(Stored data entries)
━━━━━━━━━━
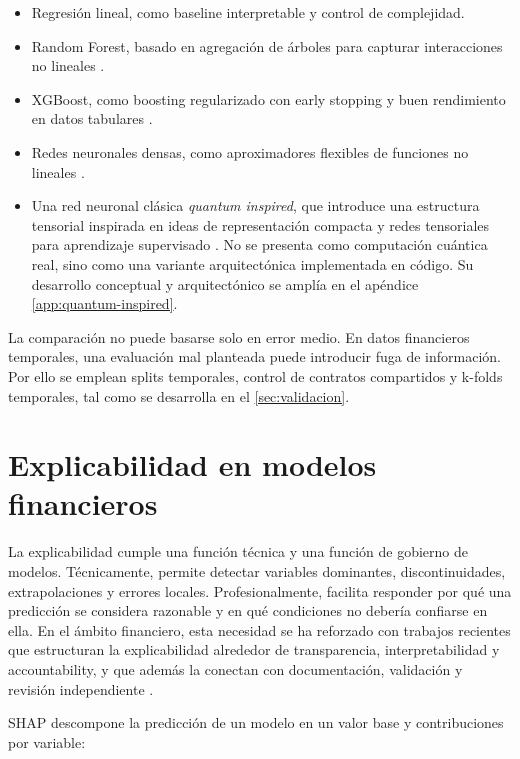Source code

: \begin{itemize}
  \item Regresión lineal, como baseline interpretable y control de complejidad.
  \item Random Forest, basado en agregación de árboles para capturar interacciones no lineales \citep{breiman2001random}.
  \item XGBoost, como boosting regularizado con early stopping y buen rendimiento en datos tabulares \citep{chen2016xgboost}.
  \item Redes neuronales densas, como aproximadores flexibles de funciones no lineales \citep{hornik1989multilayer}.
  \item Una red neuronal clásica \emph{quantum inspired}, que introduce una estructura tensorial inspirada en ideas de representación compacta y redes tensoriales para aprendizaje supervisado \citep{stoudenmire2016supervised,novikov2015tensorizing}. No se presenta como computación cuántica real, sino como una variante arquitectónica implementada en código. Su desarrollo conceptual y arquitectónico se amplía en el apéndice \ref{app:quantum-inspired}.
\end{itemize}

La comparación no puede basarse solo en error medio. En datos financieros temporales, una evaluación mal planteada puede introducir fuga de información. Por ello se emplean splits temporales, control de contratos compartidos y k-folds temporales, tal como se desarrolla en el \autoref{sec:validacion}.


\section{Explicabilidad en modelos financieros}
\label{sec:xai}

La explicabilidad cumple una función técnica y una función de gobierno de modelos. Técnicamente, permite detectar variables dominantes, discontinuidades, extrapolaciones y errores locales. Profesionalmente, facilita responder por qué una predicción se considera razonable y en qué condiciones no debería confiarse en ella. En el ámbito financiero, esta necesidad se ha reforzado con trabajos recientes que estructuran la explicabilidad alrededor de transparencia, interpretabilidad y accountability, y que además la conectan con documentación, validación y revisión independiente \citep{solaimani2025beyond,perezcruz2025managing}.

SHAP descompone la predicción de un modelo en un valor base y contribuciones por variable:

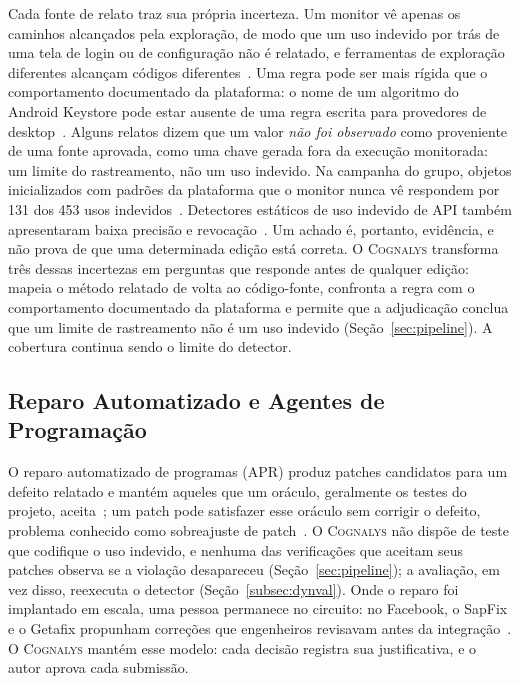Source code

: \documentclass[conference]{IEEEtran}
\newcommand{\system}{\textsc{Cognalys}}
\begin{document}
Cada fonte de relato traz sua própria incerteza. Um monitor vê apenas os
caminhos alcançados pela exploração, de modo que um uso indevido por trás de uma
tela de login ou de configuração não é relatado, e ferramentas de exploração
diferentes alcançam códigos diferentes~\cite{costa2026effectiveness}. Uma regra pode ser mais rígida que o
comportamento documentado da plataforma: o nome de um algoritmo do Android
Keystore pode estar ausente de uma regra escrita para provedores de desktop~\cite{costa2026effectiveness}.
Alguns relatos dizem que um valor \emph{não foi observado} como proveniente de uma fonte
aprovada, como uma chave gerada fora da execução monitorada: um limite do
rastreamento, não um uso indevido. Na campanha do grupo, objetos inicializados com
padrões da plataforma que o monitor nunca vê respondem por 131 dos 453 usos
indevidos~\cite{costa2026effectiveness}. Detectores estáticos de uso indevido de API também apresentaram
baixa precisão e revocação~\cite{amann2019evaluation}. Um achado é, portanto, evidência, e não
prova de que uma determinada edição está correta.
O \system{} transforma três dessas incertezas em perguntas que responde antes
de qualquer edição: mapeia o método relatado de volta ao código-fonte, confronta
a regra com o comportamento documentado da plataforma e permite que a
adjudicação conclua que um limite de rastreamento não é um uso indevido
(Seção~\ref{sec:pipeline}). A cobertura continua sendo
o limite do detector.

\subsection{Reparo Automatizado e Agentes de Programação}
\label{subsec:apr}

O reparo automatizado de programas (APR) produz patches candidatos para um
defeito relatado e mantém aqueles que um oráculo, geralmente os testes do
projeto, aceita~\cite{legoues2019apr}; um patch pode satisfazer esse oráculo sem
corrigir o defeito, problema conhecido como sobreajuste de
patch~\cite{smith2015overfitting}. O \system{} não dispõe de teste que codifique
o uso indevido, e nenhuma das verificações que aceitam seus patches observa se a
violação desapareceu (Seção~\ref{sec:pipeline}); a avaliação, em vez disso,
reexecuta o detector (Seção~\ref{subsec:dynval}). Onde o reparo foi implantado em escala, uma pessoa
permanece no circuito: no Facebook, o SapFix e o Getafix propunham correções que
engenheiros revisavam antes da integração~\cite{marginean2019sapfix,bader2019getafix}.
O \system{} mantém esse modelo: cada decisão registra sua justificativa, e o
autor aprova cada submissão.
\end{document}
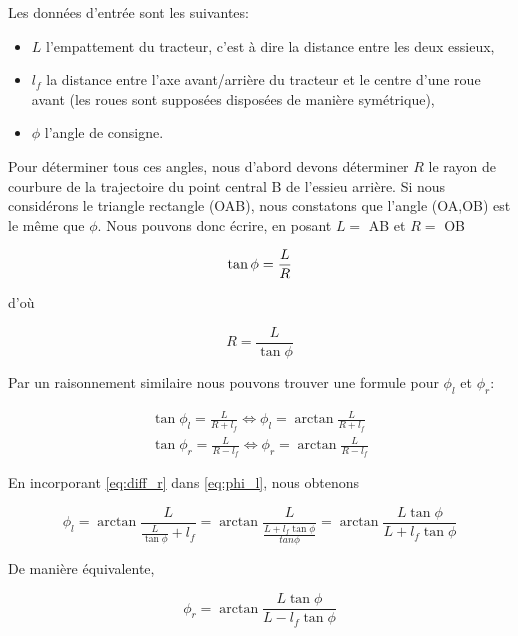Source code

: \documentclass[12pt,a4paper]{report}
\begin{document}
			\para Les données d'entrée sont les suivantes:
			\begin{itemize}
				\item $L$ l'empattement du tracteur, c'est à dire la distance entre les deux essieux,
				\item $l_f$ la distance entre l'axe avant/arrière du tracteur et le centre d'une roue avant (les roues sont supposées disposées de manière symétrique),
				\item $\phi$ l'angle de consigne.
			\end{itemize}
		
			\para Pour déterminer tous ces angles, nous d'abord devons déterminer $R$ le rayon de courbure de la trajectoire du point central B de l'essieu arrière. Si nous considérons le triangle rectangle (OAB), nous constatons que l'angle (OA,OB) est le même que $\phi$. Nous pouvons donc écrire, en posant $L=$ AB et $R=$ OB 
			
			\begin{equation}
			\tan{\phi} = \frac{L}{R} \\
			\end{equation}
			
			d'où
			
			\begin{equation}
			\label{eq:diff_r}
			R = \frac{L}{\tan{\phi}}
			\end{equation}
			
			\para Par un raisonnement similaire nous pouvons trouver une formule pour $\phi_l$ et $\phi_r$:
			
			\begin{gather}
			\label{eq:phi_l}
			\tan{\phi_l} = \frac{L}{R+l_f} \Longleftrightarrow \phi_l = \arctan{\frac{L}{R+l_f}} \\[2ex]
			\tan{\phi_r} = \frac{L}{R-l_f} \Longleftrightarrow \phi_r = \arctan{\frac{L}{R-l_f}}
			\end{gather}
			
			En incorporant \ref{eq:diff_r} dans \ref{eq:phi_l}, nous obtenons
			
			\begin{equation}
			\phi_l = \arctan{\frac{L}{\frac{L}{\tan{\phi}} + l_f}} = \arctan{\frac{L}{\frac{L + l_f\tan{\phi}}{tan{\phi}}}} = \arctan{\frac{L \tan{\phi}}{L+l_f \tan{\phi}}}
			\end{equation}
			
			\para De manière équivalente, 
			
			\begin{equation}
			\phi_r = \arctan{\frac{L\tan{\phi}}{L - l_f \tan{\phi}}}
			\end{equation}
			
\end{document}
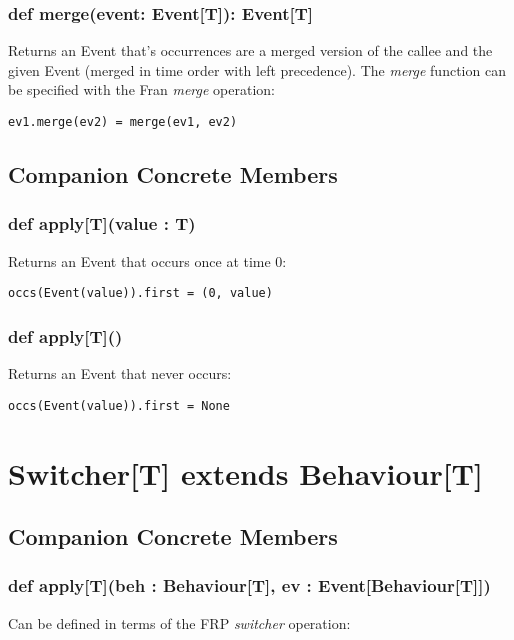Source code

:     \subsubsection*{def merge(event: Event[T]): Event[T]}
      Returns an Event that's occurrences
      are a merged version of the callee
      and the given Event (merged in time order
      with left precedence). The \emph{merge}
      function can be specified with the Fran \emph{merge}
      operation:

\begin{verbatim}
ev1.merge(ev2) = merge(ev1, ev2)
\end{verbatim}   

 \subsection*{Companion Concrete Members}
  \subsubsection*{def apply[T](value : T)}
    Returns an Event that occurs once at time 0:
  
\begin{verbatim}
occs(Event(value)).first = (0, value) 
\end{verbatim} 

  \subsubsection*{def apply[T]()}
    Returns an Event that never occurs:

\begin{verbatim}
occs(Event(value)).first = None
\end{verbatim} 

   \section*{Switcher[T] extends Behaviour[T]}
    \subsection*{Companion Concrete Members}
      \subsubsection*{def apply[T](beh : Behaviour[T], ev : Event[Behaviour[T]])}
        Can be defined in terms of the FRP \emph{switcher}
        operation:

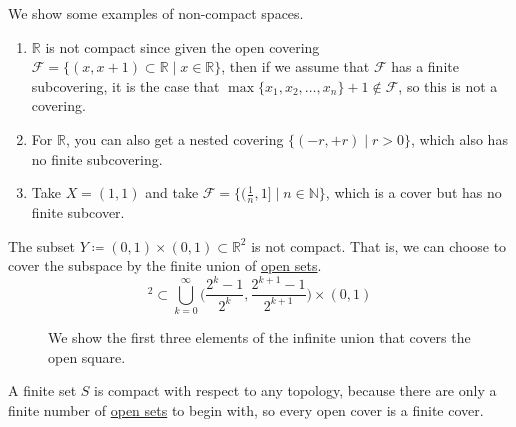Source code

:   \begin{example}
    \label{ex:non-compact-spaces}
    We show some examples of non-compact spaces. 
    \begin{enumerate}
      \item $\mathbb{R}$ is not compact since given the open covering $\mathcal{F} = \{ (x, x + 1) \subset \mathbb{R} \mid x \in \mathbb{R} \}$, then if we assume that $\mathcal{F}$ has a finite subcovering, it is the case that $\max\{x_1, x _2, \ldots, x_n \} + 1 \not\in \mathcal{F}$, so this is not a covering. 
      \item For $\mathbb{R}$, you can also get a nested covering $\{(-r, +r) \mid r > 0\}$, which also has no finite subcovering. 

      \item Take $X = (1, 1)$ and take $\mathcal{F} = \{ (\frac{1}{n}, 1] \mid n \in \mathbb{N} \}$, which is a cover but has no finite subcover. 
    \end{enumerate}
  \end{example}

  \begin{example}
    \label{ex:open-square-is-not-compact}
    The subset $Y \coloneqq (0,1) \times (0,1) \subset \mathbb{R}^2$ is not compact. That is, we can choose to cover the subspace by the finite union of \hyperref[def:open-set]{open sets}. 
    \begin{equation}
      [0,1]^2 \subset \bigcup_{k=0}^\infty \Big( \frac{2^k - 1}{2^k}, \frac{2^{k+1} - 1}{2^{k+1}} \Big) \times (0,1)
    \end{equation}

    \begin{figure}[H]
      \centering 
      \caption{We show the first three elements of the infinite union that covers the open square. }
      \label{fig:closed_square_compact}
    \end{figure}
  \end{example}

  \begin{example}
    \label{ex:finite-sets-are-always-compact}
    A finite set $S$ is compact with respect to any topology, because there are only a finite number of \hyperref[def:open-set]{open sets} to begin with, so every open cover is a finite cover. 
  \end{example}

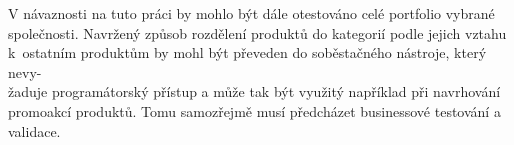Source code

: V návaznosti na tuto práci by mohlo být dále otestováno celé portfolio vybrané společnosti.
Navržený způsob rozdělení produktů do kategorií podle jejich vztahu k~ostatním produktům by mohl být převeden do soběstačného nástroje, který nevy-\\žaduje programátorský přístup a může tak být využitý například při navrhování promoakcí produktů. Tomu samozřejmě musí předcházet businessové testování a validace.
━━━━━━━━━━
= Work required =
In the entries above, the lines between the one holding "a regra com" and the one holding "o uso indevido, e", inclusive, are to be printed exactly as written, and those alone.

= Result of this exercise =
a regra com o comportamento documentado da plataforma e permite que a
adjudicação conclua que um limite de rastreamento não é um uso indevido
(Seção~\ref{sec:pipeline}). A cobertura continua sendo
o limite do detector.

\subsection{Reparo Automatizado e Agentes de Programação}
\label{subsec:apr}

O reparo automatizado de programas (APR) produz patches candidatos para um
defeito relatado e mantém aqueles que um oráculo, geralmente os testes do
projeto, aceita~\cite{legoues2019apr}; um patch pode satisfazer esse oráculo sem
corrigir o defeito, problema conhecido como sobreajuste de
patch~\cite{smith2015overfitting}. O \system{} não dispõe de teste que codifique
o uso indevido, e nenhuma das verificações que aceitam seus patches observa se a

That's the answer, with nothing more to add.